■ **GOAL OF THE EXERCISE**: All of the lines below need to be copied exactly, apart from the pictures.

(Dataset items)
Content starts

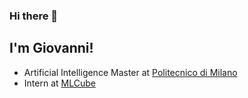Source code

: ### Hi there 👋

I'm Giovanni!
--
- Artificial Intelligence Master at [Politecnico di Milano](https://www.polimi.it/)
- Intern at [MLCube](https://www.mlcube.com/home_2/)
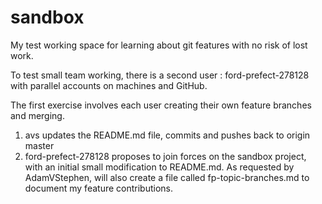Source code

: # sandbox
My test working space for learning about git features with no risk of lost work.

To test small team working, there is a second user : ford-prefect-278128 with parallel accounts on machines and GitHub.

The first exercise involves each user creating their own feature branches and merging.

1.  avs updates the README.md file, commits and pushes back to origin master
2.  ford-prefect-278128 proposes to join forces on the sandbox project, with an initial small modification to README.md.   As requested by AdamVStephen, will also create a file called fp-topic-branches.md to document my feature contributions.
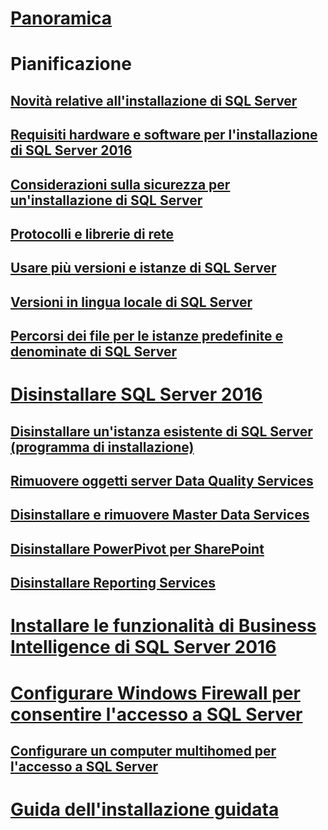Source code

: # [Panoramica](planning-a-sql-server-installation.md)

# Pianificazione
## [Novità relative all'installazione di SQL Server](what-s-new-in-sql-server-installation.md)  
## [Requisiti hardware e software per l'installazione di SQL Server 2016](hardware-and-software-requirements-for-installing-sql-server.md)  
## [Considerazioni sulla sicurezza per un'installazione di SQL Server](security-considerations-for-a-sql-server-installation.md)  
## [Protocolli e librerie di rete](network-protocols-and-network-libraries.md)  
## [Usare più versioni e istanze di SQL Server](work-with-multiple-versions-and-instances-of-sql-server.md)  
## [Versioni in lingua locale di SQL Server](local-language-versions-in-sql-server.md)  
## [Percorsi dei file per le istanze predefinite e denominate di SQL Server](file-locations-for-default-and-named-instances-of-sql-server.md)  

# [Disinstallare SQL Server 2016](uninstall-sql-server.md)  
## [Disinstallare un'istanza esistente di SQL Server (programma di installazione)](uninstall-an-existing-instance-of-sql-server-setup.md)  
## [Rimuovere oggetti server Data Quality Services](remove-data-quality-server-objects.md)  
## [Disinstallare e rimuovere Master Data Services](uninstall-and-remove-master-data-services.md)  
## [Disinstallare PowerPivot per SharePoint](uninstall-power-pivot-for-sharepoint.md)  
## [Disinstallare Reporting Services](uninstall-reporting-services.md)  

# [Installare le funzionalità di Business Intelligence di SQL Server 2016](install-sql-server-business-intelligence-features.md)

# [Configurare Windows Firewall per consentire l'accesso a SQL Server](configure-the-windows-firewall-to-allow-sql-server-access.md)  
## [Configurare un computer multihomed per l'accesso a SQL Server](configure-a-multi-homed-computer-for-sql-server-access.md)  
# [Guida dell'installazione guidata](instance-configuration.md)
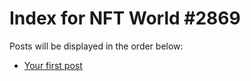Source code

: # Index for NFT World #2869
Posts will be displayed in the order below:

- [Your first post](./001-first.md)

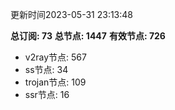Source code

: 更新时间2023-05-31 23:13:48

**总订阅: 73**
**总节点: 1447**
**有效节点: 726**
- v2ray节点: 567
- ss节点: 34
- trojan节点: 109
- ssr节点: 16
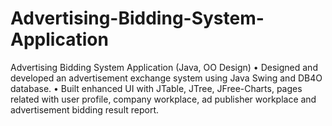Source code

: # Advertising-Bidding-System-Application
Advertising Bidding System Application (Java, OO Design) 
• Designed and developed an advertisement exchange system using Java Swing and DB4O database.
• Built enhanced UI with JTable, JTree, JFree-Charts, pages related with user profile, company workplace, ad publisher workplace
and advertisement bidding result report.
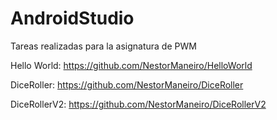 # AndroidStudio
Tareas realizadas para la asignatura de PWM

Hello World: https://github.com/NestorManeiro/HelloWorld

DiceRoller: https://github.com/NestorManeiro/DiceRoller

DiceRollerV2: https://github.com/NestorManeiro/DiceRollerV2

Content ends

■ **ANSWER BELOW**:
Source code

: ### Hi there 👋

I'm Giovanni!
--
- Artificial Intelligence Master at [Politecnico di Milano](https://www.polimi.it/)
- Intern at [MLCube](https://www.mlcube.com/home_2/)
Source code

: # sandbox
My test working space for learning about git features with no risk of lost work.

To test small team working, there is a second user : ford-prefect-278128 with parallel accounts on machines and GitHub.

The first exercise involves each user creating their own feature branches and merging.

1.  avs updates the README.md file, commits and pushes back to origin master
2.  ford-prefect-278128 proposes to join forces on the sandbox project, with an initial small modification to README.md.   As requested by AdamVStephen, will also create a file called fp-topic-branches.md to document my feature contributions.
Source code

: # [Panoramica](planning-a-sql-server-installation.md)

# Pianificazione
## [Novità relative all'installazione di SQL Server](what-s-new-in-sql-server-installation.md)  
## [Requisiti hardware e software per l'installazione di SQL Server 2016](hardware-and-software-requirements-for-installing-sql-server.md)  
## [Considerazioni sulla sicurezza per un'installazione di SQL Server](security-considerations-for-a-sql-server-installation.md)  
## [Protocolli e librerie di rete](network-protocols-and-network-libraries.md)  
## [Usare più versioni e istanze di SQL Server](work-with-multiple-versions-and-instances-of-sql-server.md)  
## [Versioni in lingua locale di SQL Server](local-language-versions-in-sql-server.md)  
## [Percorsi dei file per le istanze predefinite e denominate di SQL Server](file-locations-for-default-and-named-instances-of-sql-server.md)  

# [Disinstallare SQL Server 2016](uninstall-sql-server.md)  
## [Disinstallare un'istanza esistente di SQL Server (programma di installazione)](uninstall-an-existing-instance-of-sql-server-setup.md)  
## [Rimuovere oggetti server Data Quality Services](remove-data-quality-server-objects.md)  
## [Disinstallare e rimuovere Master Data Services](uninstall-and-remove-master-data-services.md)  
## [Disinstallare PowerPivot per SharePoint](uninstall-power-pivot-for-sharepoint.md)  
## [Disinstallare Reporting Services](uninstall-reporting-services.md)  

# [Installare le funzionalità di Business Intelligence di SQL Server 2016](install-sql-server-business-intelligence-features.md)

# [Configurare Windows Firewall per consentire l'accesso a SQL Server](configure-the-windows-firewall-to-allow-sql-server-access.md)  
## [Configurare un computer multihomed per l'accesso a SQL Server](configure-a-multi-homed-computer-for-sql-server-access.md)  
# [Guida dell'installazione guidata](instance-configuration.md)
Source code

: # Index for NFT World #2869
Posts will be displayed in the order below:

- [Your first post](./001-first.md)

Source code

: 更新时间2023-05-31 23:13:48

**总订阅: 73**
**总节点: 1447**
**有效节点: 726**
- v2ray节点: 567
- ss节点: 34
- trojan节点: 109
- ssr节点: 16
Source code

: # Advertising-Bidding-System-Application
Advertising Bidding System Application (Java, OO Design) 
• Designed and developed an advertisement exchange system using Java Swing and DB4O database.
• Built enhanced UI with JTable, JTree, JFree-Charts, pages related with user profile, company workplace, ad publisher workplace
and advertisement bidding result report.
 # AndroidStudio
Tareas realizadas para la asignatura de PWM

Hello World: https://github.com/NestorManeiro/HelloWorld

DiceRoller: https://github.com/NestorManeiro/DiceRoller

DiceRollerV2: https://github.com/NestorManeiro/DiceRollerV2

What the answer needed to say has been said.